この比喩としての「プロレス」は、ある芸人さんが、毒舌を吐いたり攻撃的な絡みをし、受け手もまた、その絡みが悪意ではないと把握した上で激しく反撃するなどのリアクションをすることで笑いに繋がる展開を生み出すことを意味します。
プロレスが好きな芸人さんが多いことに加え、ある種の演出も交えた「攻め」と「受け」によってお客さんもエキサイティングするなど、笑いとの共通項も見られることから、喩えとして「プロレス」という表現が使われるという背景もあるようです。
しっかり「受け身」を取らないと、見せ場としての展開が起きず、「プロレス」にならないので、その場合、「プロレスしようぜ!」とツッコミを入れる場合もあります。
言葉で攻撃し、受け身を取る。
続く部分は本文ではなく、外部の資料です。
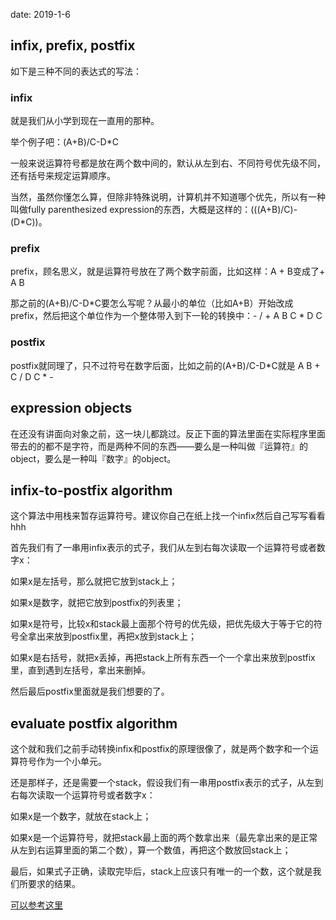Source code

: date: 2019-1-6
## infix, prefix, postfix
如下是三种不同的表达式的写法：
### infix
就是我们从小学到现在一直用的那种。

举个例子吧：(A+B)/C-D\*C

一般来说运算符号都是放在两个数中间的，默认从左到右、不同符号优先级不同，还有括号来规定运算顺序。

当然，虽然你懂怎么算，但除非特殊说明，计算机并不知道哪个优先，所以有一种叫做fully parenthesized expression的东西，大概是这样的：(((A+B)/C)-(D\*C))。

### prefix
prefix，顾名思义，就是运算符号放在了两个数字前面，比如这样：A + B变成了+ A B

那之前的(A+B)/C-D\*C要怎么写呢？从最小的单位（比如A+B）开始改成prefix，然后把这个单位作为一个整体带入到下一轮的转换中：- / + A B C \* D C

### postfix
postfix就同理了，只不过符号在数字后面，比如之前的(A+B)/C-D\*C就是 A B + C / D C \* -

## expression objects
在还没有讲面向对象之前，这一块儿都跳过。反正下面的算法里面在实际程序里面带去的的都不是字符，而是两种不同的东西——要么是一种叫做『运算符』的object，要么是一种叫『数字』的object。

## infix-to-postfix algorithm
这个算法中用栈来暂存运算符号。建议你自己在纸上找一个infix然后自己写写看看hhh

首先我们有了一串用infix表示的式子，我们从左到右每次读取一个运算符号或者数字x：

如果x是左括号，那么就把它放到stack上；

如果x是数字，就把它放到postfix的列表里；

如果x是符号，比较x和stack最上面那个符号的优先级，把优先级大于等于它的符号全拿出来放到postfix里，再把x放到stack上；

如果x是右括号，就把x丢掉，再把stack上所有东西一个一个拿出来放到postfix里，直到遇到左括号，拿出来删掉。

然后最后postfix里面就是我们想要的了。

## evaluate postfix algorithm
这个就和我们之前手动转换infix和postfix的原理很像了，就是两个数字和一个运算符号作为一个小单元。

还是那样子，还是需要一个stack，假设我们有一串用postfix表示的式子，从左到右每次读取一个运算符号或者数字x：

如果x是一个数字，就放在stack上；

如果x是一个运算符号，就把stack最上面的两个数拿出来（最先拿出来的是正常从左到右运算里面的第二个数），算一个数值，再把这个数放回stack上；

最后，如果式子正确，读取完毕后，stack上应该只有唯一的一个数，这个就是我们所要求的结果。

[可以参考这里](http://interactivepython.org/runestone/static/pythonds/BasicDS/InfixPrefixandPostfixExpressions.html)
その一連の攻防を観客に魅せる。
こういう共通点から、笑いの世界でプロレスと呼ぶことがありますが、その喩えが、単なる茶番や八百長的な意味合いで使われた際には、プロレスラーやファンから、プロレスはガチでやっている、という批判の声が挙がることもあります。
このプロレスの比喩の問題については、プロのインタビュアーでライターの吉田豪さんの以下のような指摘があります。
プロレスという単語が何かの比喩で使われる場合、大体「茶番」とか「八百長」的な意味でしかないのが、ボクにはどうしても納得がいかない。プロレスとは本来、もっとややこしいものなのである。筋書きのあるショーのはずなのに強さを求められたり、試合が突然ガチになったりもするし、ただ強いだけでも演技がうまいだけでも駄目な、説明しにくい特殊なジャンル。そういうものの言い換えとして使うべき代物なのだ。
たとえば、ボクが「近頃のアイドル界は対抗戦時代のプロレスみたい」と言ってるのは、ショーの中に内包されたガチの要素を意味してるのであって、ただの茶番だったらこんなに熱くなるわけない。ただのガチでもショーでもない複雑さが面白いわけである。